Let $G$ be any group and $A$ be a trivial $G$-module. Show that $H^1(G;A)\cong\hom(G,A)\cong\hom(G/[G,G],A)$
In the book, $H^*(G;A)$ is defined to be the right derived functor of the fixed-point functor $(-)^G$, which is naturally isomorphic to $Ext_{\mathbb{Z}G}^*(\mathbb{Z},A)$.
I know there are many ways to calculate this cohomology. For example, one can use the bar resolution of $\mathbb{Z}$ or crossed homomorphism.
However, this exercise is posed right after the calculation of $H_1(G;A)\cong G/[G,G]$ for any trivial $G$-module $A$. Besides, the author hasn't introduced any explicit resolution for $\mathbb{Z}$ or crossed homomorphisms, or any other useful machinary. Therefore, I am wondering if there is some slick calculation taking advantages of the triviality of $A$ and the result of $H_1(G;A)$.
Thank you.
EDIT:
By "slick calculation", i really meant a calculation using just the knowledge introduced before this exercise in the book. I've already known there are many ways to calculate it. However, the author didn't introduce other machinery but stated this exercise anyway. Therefore, I guess I am supposed to be able to calculate it just using what I've learnt so far.
Consider the short exact sequence $0\to IG\to\mathbb ZG\to\mathbb Z\to0$, with $IG$ the augmentation ideal. Since $\mathbb ZG$ is projective, the long exact sequence for $Ext_{\mathbb ZG}(-,A)$ gives us an exact sequence $$0\to\hom_G(\mathbb Z,A)\to\hom_G(\mathbb ZG,A)\to\hom_G(IG,A)\to Ext^1_G(\mathbb Z,A)\to Ext^1_G(\mathbb Z G,A)=0$$ You can compute directly that the map $$\hom_G(\mathbb Z,A)\to\hom_G(\mathbb ZG,A)$$ is an isomorphism because $A$ is trivial, and it follows that $$\hom_G(IG,A)\to Ext^1_G(\mathbb Z,A)$$ is an isomorphism.

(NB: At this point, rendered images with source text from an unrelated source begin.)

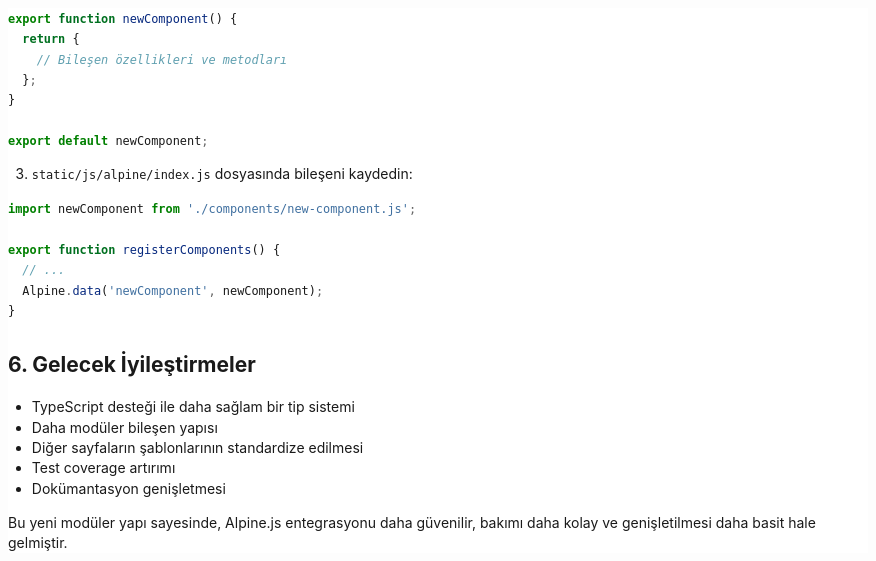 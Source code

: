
 ```javascript
export function newComponent() {
  return {
    // Bileşen özellikleri ve metodları
  };
}

export default newComponent;
```

3. `static/js/alpine/index.js` dosyasında bileşeni kaydedin:

```javascript
import newComponent from './components/new-component.js';

export function registerComponents() {
  // ...
  Alpine.data('newComponent', newComponent);
}
```

## 6. Gelecek İyileştirmeler

- TypeScript desteği ile daha sağlam bir tip sistemi
- Daha modüler bileşen yapısı
- Diğer sayfaların şablonlarının standardize edilmesi
- Test coverage artırımı
- Dokümantasyon genişletmesi

Bu yeni modüler yapı sayesinde, Alpine.js entegrasyonu daha güvenilir, bakımı daha kolay ve genişletilmesi daha basit hale gelmiştir.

Now $IG$ is free over $\mathbb Z$ with basis $\{g-1:g\in G,g\neq1\}$. A $G$-homomorphism $\phi:IG\to A$ is thus uniquel determined by the values $a_g=\phi(g-1)$ for all $g\in G\setminus\{1\}$; set $a_1=0\in A$. $G$-linearlity implies that $$a_g = h\cdot a_g=h\cdot\phi(g-1)=\phi(h\cdot(g-1))=\phi((hg-1)-(h-1))=a_{hg}-a_h,$$ so that $a_{hg}=a_g+a_h$. This means that $\phi$ determines a group homomorphism $\bar\phi:g\in G\mapsto a_g\in A$.